If you only want to proceed if the line is “valid”, then write a
suitable regexp pattern to validate it. There are plenty of shortcuts.
For example, \d is the same as [0-9]. {n} means repeat the preceeding
element exactly n times. So:

case line
when /^(\w*)=([^,]*),(\d+(,\d+){9})$/
key1 = $1
key2 = $2
numbers = $3.split(/,/).collect { |n| n.to_i }
# or: numbers = $3.scanf("%d %d %d %d %d %d %d %d %d %d") if you
prefer
else
puts “Invalid line!”
end

That matches word=string,n,n,n,n,n,n,n,n,n,n

Furthermore you can substitute patterns you use repeatedly:

WORD = “[0-9A-Za-z -.:]*”
…
when /^(#{WORD})=(#{WORD}),(#{WORD}),(\d+(,\d+){9})$/o

(//o means that the regexp is built only once, the substitutions aren’t
done every time round)

You can also use extended syntax to make the RE more maintainable:

VALID_LINE = %r{ ^
(\w*) = # key ($1)
(#{WORD}), # format ($2)
(\d+), # size ($3)
(\d+) # sample rate ($4)
$ }x

if VALID_LINE =~ line
…
end

You can also do groupings which don’t capture data using (?: … )

Compact enough?

melmoth · September 19, 2008, 3:21am

From: Me Me [mailto:[email protected]]

>> line.scanf(“%6s=%6s,%d,%d,%d,%d”)

> => [“Client”, “MPEG-4”, 390000, 700000, 24000]

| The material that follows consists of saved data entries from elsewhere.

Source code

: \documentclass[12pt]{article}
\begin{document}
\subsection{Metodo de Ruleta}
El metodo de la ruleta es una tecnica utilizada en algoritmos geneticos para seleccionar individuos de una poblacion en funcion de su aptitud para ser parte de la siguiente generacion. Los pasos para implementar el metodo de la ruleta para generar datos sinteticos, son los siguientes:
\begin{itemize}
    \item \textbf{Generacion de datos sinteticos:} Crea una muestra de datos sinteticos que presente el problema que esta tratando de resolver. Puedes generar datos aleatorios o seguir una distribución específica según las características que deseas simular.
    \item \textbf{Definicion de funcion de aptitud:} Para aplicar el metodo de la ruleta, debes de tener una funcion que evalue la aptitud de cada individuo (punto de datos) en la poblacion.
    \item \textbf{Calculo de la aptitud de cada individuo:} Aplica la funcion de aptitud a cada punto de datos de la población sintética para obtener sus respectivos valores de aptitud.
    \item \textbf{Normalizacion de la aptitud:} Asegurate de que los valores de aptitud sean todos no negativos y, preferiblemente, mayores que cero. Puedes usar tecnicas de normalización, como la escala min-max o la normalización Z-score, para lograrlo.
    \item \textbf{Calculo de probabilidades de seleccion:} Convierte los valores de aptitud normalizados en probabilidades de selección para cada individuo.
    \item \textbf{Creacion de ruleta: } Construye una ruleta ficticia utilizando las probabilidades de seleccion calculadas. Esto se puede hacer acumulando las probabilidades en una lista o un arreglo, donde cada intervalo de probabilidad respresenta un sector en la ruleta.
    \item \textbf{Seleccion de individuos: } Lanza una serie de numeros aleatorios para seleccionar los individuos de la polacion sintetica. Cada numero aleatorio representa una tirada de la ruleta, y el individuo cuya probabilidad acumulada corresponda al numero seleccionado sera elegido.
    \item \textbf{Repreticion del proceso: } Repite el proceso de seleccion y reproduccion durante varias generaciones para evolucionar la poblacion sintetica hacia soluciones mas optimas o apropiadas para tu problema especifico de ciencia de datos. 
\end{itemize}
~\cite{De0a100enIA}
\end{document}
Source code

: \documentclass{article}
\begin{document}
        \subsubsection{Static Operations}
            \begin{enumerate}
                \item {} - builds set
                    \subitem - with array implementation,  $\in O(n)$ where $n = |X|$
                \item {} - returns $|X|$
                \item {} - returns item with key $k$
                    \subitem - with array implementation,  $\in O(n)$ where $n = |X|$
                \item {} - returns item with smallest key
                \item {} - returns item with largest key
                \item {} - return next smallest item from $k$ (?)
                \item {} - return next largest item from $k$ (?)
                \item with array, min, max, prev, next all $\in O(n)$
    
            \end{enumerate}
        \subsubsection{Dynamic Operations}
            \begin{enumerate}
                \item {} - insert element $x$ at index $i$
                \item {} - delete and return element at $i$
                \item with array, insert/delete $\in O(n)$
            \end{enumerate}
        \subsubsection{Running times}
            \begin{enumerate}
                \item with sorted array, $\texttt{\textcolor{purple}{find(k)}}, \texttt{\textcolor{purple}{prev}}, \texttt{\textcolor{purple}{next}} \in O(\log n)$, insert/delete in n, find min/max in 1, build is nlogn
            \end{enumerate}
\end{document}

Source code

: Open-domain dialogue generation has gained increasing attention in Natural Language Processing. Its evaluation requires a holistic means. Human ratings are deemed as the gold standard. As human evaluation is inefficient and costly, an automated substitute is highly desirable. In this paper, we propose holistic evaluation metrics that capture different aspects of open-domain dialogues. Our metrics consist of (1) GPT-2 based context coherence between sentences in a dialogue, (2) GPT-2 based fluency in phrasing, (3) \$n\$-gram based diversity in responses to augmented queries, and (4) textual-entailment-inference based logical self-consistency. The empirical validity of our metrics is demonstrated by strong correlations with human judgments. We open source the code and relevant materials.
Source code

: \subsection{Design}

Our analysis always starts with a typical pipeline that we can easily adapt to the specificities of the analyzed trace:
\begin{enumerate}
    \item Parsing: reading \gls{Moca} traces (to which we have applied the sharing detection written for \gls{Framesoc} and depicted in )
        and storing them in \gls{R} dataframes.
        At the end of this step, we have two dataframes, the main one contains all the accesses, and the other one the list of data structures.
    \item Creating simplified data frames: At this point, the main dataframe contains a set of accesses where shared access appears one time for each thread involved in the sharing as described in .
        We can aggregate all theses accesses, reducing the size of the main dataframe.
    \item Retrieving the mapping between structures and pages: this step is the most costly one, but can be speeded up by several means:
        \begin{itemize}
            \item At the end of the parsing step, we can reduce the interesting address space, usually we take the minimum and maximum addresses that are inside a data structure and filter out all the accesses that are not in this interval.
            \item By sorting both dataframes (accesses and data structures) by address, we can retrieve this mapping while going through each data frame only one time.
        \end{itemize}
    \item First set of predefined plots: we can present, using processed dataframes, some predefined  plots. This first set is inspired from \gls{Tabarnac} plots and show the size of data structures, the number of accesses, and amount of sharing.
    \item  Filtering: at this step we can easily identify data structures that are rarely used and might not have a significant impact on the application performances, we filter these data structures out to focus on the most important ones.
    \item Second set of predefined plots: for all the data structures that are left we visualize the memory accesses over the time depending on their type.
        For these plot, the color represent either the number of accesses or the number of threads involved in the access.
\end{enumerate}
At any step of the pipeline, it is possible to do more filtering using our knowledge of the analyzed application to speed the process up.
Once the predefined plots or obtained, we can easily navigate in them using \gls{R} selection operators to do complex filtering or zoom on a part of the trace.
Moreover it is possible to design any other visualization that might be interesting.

the problem I have now is that the size of the string is not

fixed to 6 chars.

And if I try to parse like:

line.scanf(“%s=%s,%d,%d,%d,%d”)

It doesn’t parse the string.

Is there a way to parse any string?

thanks again

oops, sorry, i thought it was good enough.

in that case, you’ll have to use char classes,

line.scanf(“%[A-Za-z]=%[A-Z1-9-],%d,%d,%d,%d”)
=> [“Client”, “MPEG-4”, 390000, 700000, 24000]

is that ok?
kind regards -botp

melmoth · September 19, 2008, 2:57pm

William J. wrote:

s = “Client=MPEG-4,390000,700000,24000”
==>“Client=MPEG-4,390000,700000,24000”
if s =~ /^\w+=\S+(,\d+)+$/
vars = s.split( /[=,]/ )
end
==>[“Client”, “MPEG-4”, “390000”, “700000”, “24000”]

You are right, William. That is cleaner. nice!